Comment traitez-vous les exigences de sécurité (bâtiment, nourriture, vérification des antécédents du personnel) ?

  • L’équipe a travaillé avec des architectes sur la mise aux normes des locaux (atelier cmjn) et l’ouverture de toute école est soumise à une autorisation de la préfecture, de la mairie, des pompiers.
  • Pour la cantine, nous avons un accord avec le restaurant solidaire Un monde Gourmand.
  • Les enseignants sont choisis sur la base de leur expérience pédagogique, en France ou à l’étranger et leur intérêt pour la recherche est également pris en compte. Le recrutement des enseignants est soumis à l’approbation du conseil pédagogique et à celui du conseil scientifique du LSN, qui comprennent des représentants de l’ÉN. Il y aura aussi des réunions d’intervision régulières avec d’autres enseignants pour discuter d’éventuelles difficultés et améliorer constamment les pratiques, tout cela dans un esprit d’absence de jugement et de bienveillance.

Où ont lieu la récréation et les temps de jeu informels ?

Le square Émile Chautemps, situé en face de la Gaîté Lyrique est à la fois très protégé et assez vaste. À l’instar de la majorité des écoles alternatives à Paris ou en proche banlieue, nous ne disposerons pas de cour de récréation. Nous avons pris contact avec la mairie du 2e arrondissement pour proposer d’aménager la place Sainte Foy, au bout de la rue d’Alexandrie. Notre idée serait d’en faire une sorte de potager urbain en installant davantage de bacs. Ce projet est à développer en concertation avec le conseil de quartier, avec qui nous sommes en relation.

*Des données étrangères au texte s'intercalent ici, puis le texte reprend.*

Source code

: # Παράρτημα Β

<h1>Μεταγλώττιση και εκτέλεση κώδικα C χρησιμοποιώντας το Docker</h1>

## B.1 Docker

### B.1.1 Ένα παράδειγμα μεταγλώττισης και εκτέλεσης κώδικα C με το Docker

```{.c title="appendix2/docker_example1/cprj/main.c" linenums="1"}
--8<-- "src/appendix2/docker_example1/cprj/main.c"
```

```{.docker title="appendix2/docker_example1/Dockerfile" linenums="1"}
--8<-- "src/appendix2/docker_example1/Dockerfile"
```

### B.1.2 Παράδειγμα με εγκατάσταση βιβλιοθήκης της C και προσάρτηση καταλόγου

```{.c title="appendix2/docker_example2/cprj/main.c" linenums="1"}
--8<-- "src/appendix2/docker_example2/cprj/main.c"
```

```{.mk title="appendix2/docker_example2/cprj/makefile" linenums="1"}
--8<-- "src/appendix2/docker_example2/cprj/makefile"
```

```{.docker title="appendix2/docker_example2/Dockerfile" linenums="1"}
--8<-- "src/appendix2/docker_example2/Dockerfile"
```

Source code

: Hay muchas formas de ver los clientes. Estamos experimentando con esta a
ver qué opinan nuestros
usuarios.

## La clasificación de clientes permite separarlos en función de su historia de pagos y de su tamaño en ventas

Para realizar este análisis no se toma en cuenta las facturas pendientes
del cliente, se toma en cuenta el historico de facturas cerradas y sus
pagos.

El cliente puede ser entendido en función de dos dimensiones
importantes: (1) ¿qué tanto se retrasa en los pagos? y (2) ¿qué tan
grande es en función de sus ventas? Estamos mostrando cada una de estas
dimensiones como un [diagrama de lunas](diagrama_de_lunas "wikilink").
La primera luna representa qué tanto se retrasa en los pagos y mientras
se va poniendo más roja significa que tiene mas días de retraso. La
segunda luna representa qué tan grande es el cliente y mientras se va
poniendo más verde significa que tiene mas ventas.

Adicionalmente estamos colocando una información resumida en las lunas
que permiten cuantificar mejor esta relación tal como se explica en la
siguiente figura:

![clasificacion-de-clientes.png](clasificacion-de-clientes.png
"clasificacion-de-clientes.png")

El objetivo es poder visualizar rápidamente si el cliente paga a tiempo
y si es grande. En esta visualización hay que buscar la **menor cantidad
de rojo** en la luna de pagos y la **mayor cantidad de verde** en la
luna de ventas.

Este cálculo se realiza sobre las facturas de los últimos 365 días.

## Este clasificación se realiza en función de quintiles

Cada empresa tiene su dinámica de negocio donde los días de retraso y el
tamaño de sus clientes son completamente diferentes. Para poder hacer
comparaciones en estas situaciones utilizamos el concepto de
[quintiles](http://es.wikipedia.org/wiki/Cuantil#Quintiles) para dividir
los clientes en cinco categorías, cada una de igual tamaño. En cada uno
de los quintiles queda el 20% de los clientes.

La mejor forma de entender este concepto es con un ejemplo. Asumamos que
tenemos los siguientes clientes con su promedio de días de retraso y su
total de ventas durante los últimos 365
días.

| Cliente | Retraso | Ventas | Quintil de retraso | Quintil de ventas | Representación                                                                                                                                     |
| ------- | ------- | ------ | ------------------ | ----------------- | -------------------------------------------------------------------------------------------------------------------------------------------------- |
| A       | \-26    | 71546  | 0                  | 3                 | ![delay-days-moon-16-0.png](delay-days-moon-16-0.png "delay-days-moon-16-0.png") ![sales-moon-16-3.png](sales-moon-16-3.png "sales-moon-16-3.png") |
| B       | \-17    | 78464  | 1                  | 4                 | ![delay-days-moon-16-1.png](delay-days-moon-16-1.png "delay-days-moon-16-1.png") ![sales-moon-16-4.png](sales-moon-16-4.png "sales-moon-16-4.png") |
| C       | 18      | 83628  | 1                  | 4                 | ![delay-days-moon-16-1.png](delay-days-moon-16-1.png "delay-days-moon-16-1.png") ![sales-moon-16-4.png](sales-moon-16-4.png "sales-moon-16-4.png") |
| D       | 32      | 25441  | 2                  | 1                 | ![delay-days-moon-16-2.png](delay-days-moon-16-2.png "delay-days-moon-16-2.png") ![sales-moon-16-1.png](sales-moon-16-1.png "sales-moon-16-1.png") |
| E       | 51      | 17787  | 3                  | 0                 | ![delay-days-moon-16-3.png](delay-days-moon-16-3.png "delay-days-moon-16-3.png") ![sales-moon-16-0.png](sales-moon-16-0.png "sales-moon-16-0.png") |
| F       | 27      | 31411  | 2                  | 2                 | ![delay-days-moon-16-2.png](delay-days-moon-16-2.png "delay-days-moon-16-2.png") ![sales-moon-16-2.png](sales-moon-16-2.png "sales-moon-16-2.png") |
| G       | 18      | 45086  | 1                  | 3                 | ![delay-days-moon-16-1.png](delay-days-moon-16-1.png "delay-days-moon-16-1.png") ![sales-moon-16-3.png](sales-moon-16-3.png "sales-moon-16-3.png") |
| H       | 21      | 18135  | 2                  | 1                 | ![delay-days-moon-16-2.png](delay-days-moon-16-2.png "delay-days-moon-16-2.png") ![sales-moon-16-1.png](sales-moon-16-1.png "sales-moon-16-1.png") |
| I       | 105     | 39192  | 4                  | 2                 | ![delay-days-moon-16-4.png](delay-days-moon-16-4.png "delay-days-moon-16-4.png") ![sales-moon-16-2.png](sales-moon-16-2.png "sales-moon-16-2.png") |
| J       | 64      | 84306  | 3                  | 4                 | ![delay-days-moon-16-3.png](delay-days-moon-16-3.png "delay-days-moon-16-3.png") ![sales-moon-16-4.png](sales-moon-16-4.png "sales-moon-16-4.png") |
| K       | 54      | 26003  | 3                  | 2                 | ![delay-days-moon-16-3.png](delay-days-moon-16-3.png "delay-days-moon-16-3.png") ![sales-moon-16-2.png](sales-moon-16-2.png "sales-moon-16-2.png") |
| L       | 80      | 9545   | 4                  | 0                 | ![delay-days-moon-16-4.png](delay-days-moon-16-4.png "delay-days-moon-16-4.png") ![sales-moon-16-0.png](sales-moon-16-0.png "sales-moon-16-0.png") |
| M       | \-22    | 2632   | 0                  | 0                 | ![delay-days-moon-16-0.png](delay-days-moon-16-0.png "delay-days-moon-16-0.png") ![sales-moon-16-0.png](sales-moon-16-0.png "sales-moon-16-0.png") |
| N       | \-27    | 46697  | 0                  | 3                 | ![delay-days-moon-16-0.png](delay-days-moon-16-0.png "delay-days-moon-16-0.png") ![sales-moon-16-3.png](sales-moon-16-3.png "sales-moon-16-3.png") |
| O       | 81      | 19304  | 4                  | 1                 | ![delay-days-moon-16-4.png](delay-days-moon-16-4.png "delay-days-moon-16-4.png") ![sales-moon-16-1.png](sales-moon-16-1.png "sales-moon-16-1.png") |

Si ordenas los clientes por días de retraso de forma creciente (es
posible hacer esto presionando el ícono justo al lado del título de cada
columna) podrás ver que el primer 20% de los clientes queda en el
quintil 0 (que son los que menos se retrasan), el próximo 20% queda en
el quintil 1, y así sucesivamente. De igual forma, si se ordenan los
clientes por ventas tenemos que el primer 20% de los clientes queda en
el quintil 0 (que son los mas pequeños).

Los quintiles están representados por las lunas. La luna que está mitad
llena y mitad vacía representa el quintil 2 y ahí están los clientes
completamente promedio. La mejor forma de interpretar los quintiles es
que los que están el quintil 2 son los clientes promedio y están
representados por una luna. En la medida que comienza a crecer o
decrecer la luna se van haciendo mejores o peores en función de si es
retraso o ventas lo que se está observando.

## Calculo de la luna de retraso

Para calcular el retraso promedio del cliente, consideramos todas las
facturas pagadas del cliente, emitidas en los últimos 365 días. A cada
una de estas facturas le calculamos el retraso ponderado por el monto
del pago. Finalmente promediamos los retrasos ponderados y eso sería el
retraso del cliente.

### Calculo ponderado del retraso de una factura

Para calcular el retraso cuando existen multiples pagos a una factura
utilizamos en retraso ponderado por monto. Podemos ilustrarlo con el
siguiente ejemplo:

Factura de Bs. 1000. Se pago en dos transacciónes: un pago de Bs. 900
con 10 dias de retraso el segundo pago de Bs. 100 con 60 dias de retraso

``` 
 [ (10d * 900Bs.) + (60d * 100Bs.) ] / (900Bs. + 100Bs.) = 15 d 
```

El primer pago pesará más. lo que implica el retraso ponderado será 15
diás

On pourrait imaginer y associer la maison de retraite la plus proche et/ou d’autres écoles.

Un tel projet pourrait également donner lieu à de nombreuses applications pédagogiques (recherches sur les plantes, visiter des jardins partagés du quartiers, séances de brainstorming pour savoir comment aménager la place, rédaction d’un projet, prendre contact avec le conseil de quartier, etc.).

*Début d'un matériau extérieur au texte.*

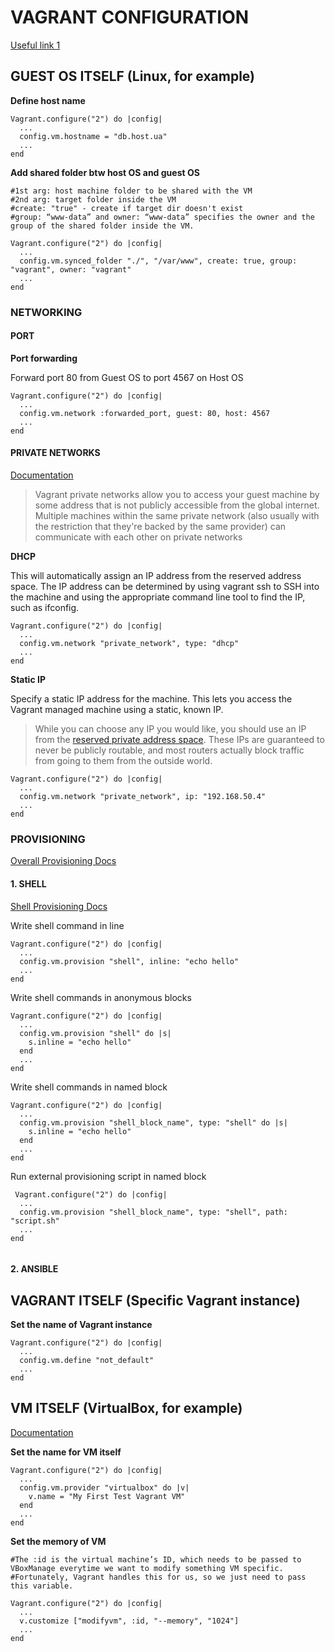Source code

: # VAGRANT CONFIGURATION

[Useful link 1](https://www.sitepoint.com/vagrantfile-explained-setting-provisioning-shell/)

## GUEST OS ITSELF (Linux, for example)

**Define host name**
```
Vagrant.configure("2") do |config|
  ...
  config.vm.hostname = "db.host.ua"
  ...
end
```

**Add shared folder btw host OS and guest OS**
```
#1st arg: host machine folder to be shared with the VM
#2nd arg: target folder inside the VM
#create: "true" - create if target dir doesn't exist
#group: “www-data” and owner: “www-data” specifies the owner and the group of the shared folder inside the VM. 

Vagrant.configure("2") do |config|
  ...
  config.vm.synced_folder "./", "/var/www", create: true, group: "vagrant", owner: "vagrant"
  ...
end
```


### NETWORKING

#### PORT

**Port forwarding**

Forward port 80 from Guest OS to port 4567 on Host OS
```
Vagrant.configure("2") do |config|
  ...
  config.vm.network :forwarded_port, guest: 80, host: 4567
  ...
end
```

#### PRIVATE NETWORKS

[Documentation](https://www.vagrantup.com/docs/networking/private_network.html)

> Vagrant private networks allow you to access your guest machine by some address that is not publicly accessible from the global internet. 
> Multiple machines within the same private network (also usually with the restriction that they're backed by the same provider) can communicate with each other on private networks

**DHCP**

This will automatically assign an IP address from the reserved address space. The IP address can be determined by using vagrant ssh to SSH into the machine and using the appropriate command line tool to find the IP, such as ifconfig.
```
Vagrant.configure("2") do |config|
  ...
  config.vm.network "private_network", type: "dhcp"
  ...
end
```

**Static IP**

Specify a static IP address for the machine. This lets you access the Vagrant managed machine using a static, known IP.

> While you can choose any IP you would like, you should use an IP from the [reserved private address space](https://en.wikipedia.org/wiki/Private_network#Private_IPv4_address_spaces). These IPs are guaranteed to never be publicly routable, and most routers actually block traffic from going to them from the outside world.

```
Vagrant.configure("2") do |config|
  ...
  config.vm.network "private_network", ip: "192.168.50.4"
  ...
end
```


### PROVISIONING

[Overall Provisioning Docs](https://www.vagrantup.com/docs/provisioning/)

#### 1. SHELL

[Shell Provisioning Docs](https://www.vagrantup.com/docs/provisioning/shell.html)

Write shell command in line
```
Vagrant.configure("2") do |config|
  ...
  config.vm.provision "shell", inline: "echo hello"
  ...
end
```

Write shell commands in anonymous blocks
```
Vagrant.configure("2") do |config|
  ...
  config.vm.provision "shell" do |s|
    s.inline = "echo hello"
  end
  ...
end
```

Write shell commands in named block
```
Vagrant.configure("2") do |config|
  ...
  config.vm.provision "shell_block_name", type: "shell" do |s|
    s.inline = "echo hello"
  end
  ...
end
```

Run external provisioning script in named block
```
 Vagrant.configure("2") do |config|
  ...
  config.vm.provision "shell_block_name", type: "shell", path: "script.sh"
  ...
end
 
```

#### 2. ANSIBLE


## VAGRANT ITSELF (Specific Vagrant instance)

**Set the name of Vagrant instance**
```
Vagrant.configure("2") do |config|
  ...
  config.vm.define "not_default"
  ...
end
```




## VM ITSELF (VirtualBox, for example)

[Documentation](https://www.virtualbox.org/manual/ch08.html#vboxmanage-modifyvm)

**Set the name for VM itself**
```
Vagrant.configure("2") do |config|
  ...
  config.vm.provider "virtualbox" do |v|
    v.name = "My First Test Vagrant VM"
  end
  ...
end
```

**Set the memory of VM**
```
#The :id is the virtual machine’s ID, which needs to be passed to VBoxManage everytime we want to modify something VM specific. #Fortunately, Vagrant handles this for us, so we just need to pass this variable.

Vagrant.configure("2") do |config|
  ...
  v.customize ["modifyvm", :id, "--memory", "1024"]
  ...
end
```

Enfin, des sorties peuvent être organisées au Parc de la Villette (en profitant de la proximité de la Cité des sciences et de l’industrie) ou dans d’autres espaces verts.

Quel est le matériel scolaire à acheter ?

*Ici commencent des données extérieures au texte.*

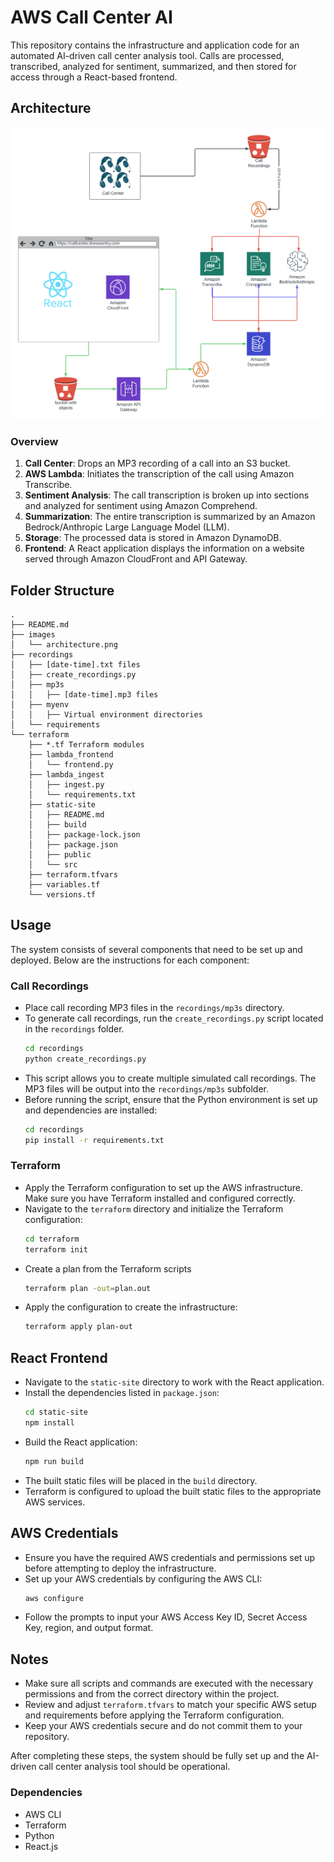# AWS Call Center AI

This repository contains the infrastructure and application code for an automated AI-driven call center analysis tool. Calls are processed, transcribed, analyzed for sentiment, summarized, and then stored for access through a React-based frontend.

## Architecture

![Architecture Diagram](images/architecture.png)

### Overview

1. **Call Center**: Drops an MP3 recording of a call into an S3 bucket.
2. **AWS Lambda**: Initiates the transcription of the call using Amazon Transcribe.
3. **Sentiment Analysis**: The call transcription is broken up into sections and analyzed for sentiment using Amazon Comprehend.
4. **Summarization**: The entire transcription is summarized by an Amazon Bedrock/Anthropic Large Language Model (LLM).
5. **Storage**: The processed data is stored in Amazon DynamoDB.
6. **Frontend**: A React application displays the information on a website served through Amazon CloudFront and API Gateway.

## Folder Structure

```plaintext
.
├── README.md
├── images
│   └── architecture.png
├── recordings
│   ├── [date-time].txt files
│   ├── create_recordings.py
│   ├── mp3s
│   │   ├── [date-time].mp3 files
│   ├── myenv
│   │   ├── Virtual environment directories
│   └── requirements
└── terraform
    ├── *.tf Terraform modules
    ├── lambda_frontend
    │   └── frontend.py
    ├── lambda_ingest
    │   ├── ingest.py
    │   └── requirements.txt
    ├── static-site
    │   ├── README.md
    │   ├── build
    │   ├── package-lock.json
    │   ├── package.json
    │   ├── public
    │   └── src
    ├── terraform.tfvars
    ├── variables.tf
    └── versions.tf
```
## Usage

The system consists of several components that need to be set up and deployed. Below are the instructions for each component:

### Call Recordings

- Place call recording MP3 files in the `recordings/mp3s` directory.
- To generate call recordings, run the `create_recordings.py` script located in the `recordings` folder.
    ```bash
    cd recordings
    python create_recordings.py
    ```
- This script allows you to create multiple simulated call recordings. The MP3 files will be output into the `recordings/mp3s` subfolder.
- Before running the script, ensure that the Python environment is set up and dependencies are installed:
    ```bash
    cd recordings
    pip install -r requirements.txt
    ```

### Terraform

- Apply the Terraform configuration to set up the AWS infrastructure. Make sure you have Terraform installed and configured correctly.
- Navigate to the `terraform` directory and initialize the Terraform configuration:
    ```bash
    cd terraform
    terraform init
    ```
- Create a plan from the Terraform scripts
    ```bash
    terraform plan -out=plan.out
    ```
- Apply the configuration to create the infrastructure:
    ```bash
    terraform apply plan-out
    ```

## React Frontend

- Navigate to the `static-site` directory to work with the React application.
- Install the dependencies listed in `package.json`:
    ```bash
    cd static-site
    npm install
    ```
- Build the React application:
    ```bash
    npm run build
    ```
- The built static files will be placed in the `build` directory. 
- Terraform is configured to upload the built static files to the appropriate AWS services.

## AWS Credentials

- Ensure you have the required AWS credentials and permissions set up before attempting to deploy the infrastructure.
- Set up your AWS credentials by configuring the AWS CLI:
    ```bash
    aws configure
    ```
- Follow the prompts to input your AWS Access Key ID, Secret Access Key, region, and output format.

## Notes

- Make sure all scripts and commands are executed with the necessary permissions and from the correct directory within the project.
- Review and adjust `terraform.tfvars` to match your specific AWS setup and requirements before applying the Terraform configuration.
- Keep your AWS credentials secure and do not commit them to your repository.

After completing these steps, the system should be fully set up and the AI-driven call center analysis tool should be operational.


### Dependencies
* AWS CLI
* Terraform
* Python
* React.js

Les fournitures à la charge des parents seront limitées (cahiers, lutins/classeurs, trousse, papier, etc.). L’équipe en communique la liste au moment de l’inscription.

Sera-t-il possible d’inscrire des enfants pour l’entrée au collège ?

Les élèves qui fréquentent déjà la Lab School Paris en CM2 sont prioritaires pour entrer en 6e dans notre établissement. Il est possible de s’inscrire sur la liste d’attente.

Comment l’école est-elle financée ? Beaucoup de lab schools font partie de campus universitaires.

En effet, la majorité des lab schools en Amérique du nord sont des écoles – généralement privées, mais il en existe quelques-unes qui sont publiques – localisées sur un campus et en partie financées par l’université. Dans notre réflexion pour adapter le concept en France, nous avons pris contact dès 2015 avec des représentants de l’Éducation nationale et nous réfléchissons avec les pouvoirs publics à la possibilité d’en ouvrir une un jour dans le public, à proximité d’un campus universitaire. Il nous a cependant paru très important d’expérimenter à petite échelle sans attendre davantage, même si c’était en marge de l’institution. En effet, (notamment en raison de l’approche des élections), la période  n’était guère favorable à la prise de décision malgré la bienveillance institutionnelle que nous avons rencontrée. Créer une école gérée par une association à but non lucratif pour démontrer la faisabilité du projet nous a semblé le meilleur compromis, tout en tenant l’Éducation nationale informée de nos démarche à travers notre conseil scientifique et notre conseil pédagogique.

Dans la mesure où nous ne bénéficions d’aucun financement public, le financement de l’école (loyer, salaires de l’équipe, équipement de l’école) est entièrement assuré par les frais de scolarité et les sources de financement complémentaires que nous pouvons trouver. Une partie de nos ressources provient de formations pour adultes (professionnels de l’éducation, parents, sur l’innovation pédagogique et les outils numériques appliqués à l’éducation) et nous avons également sollicité le soutien de fondations.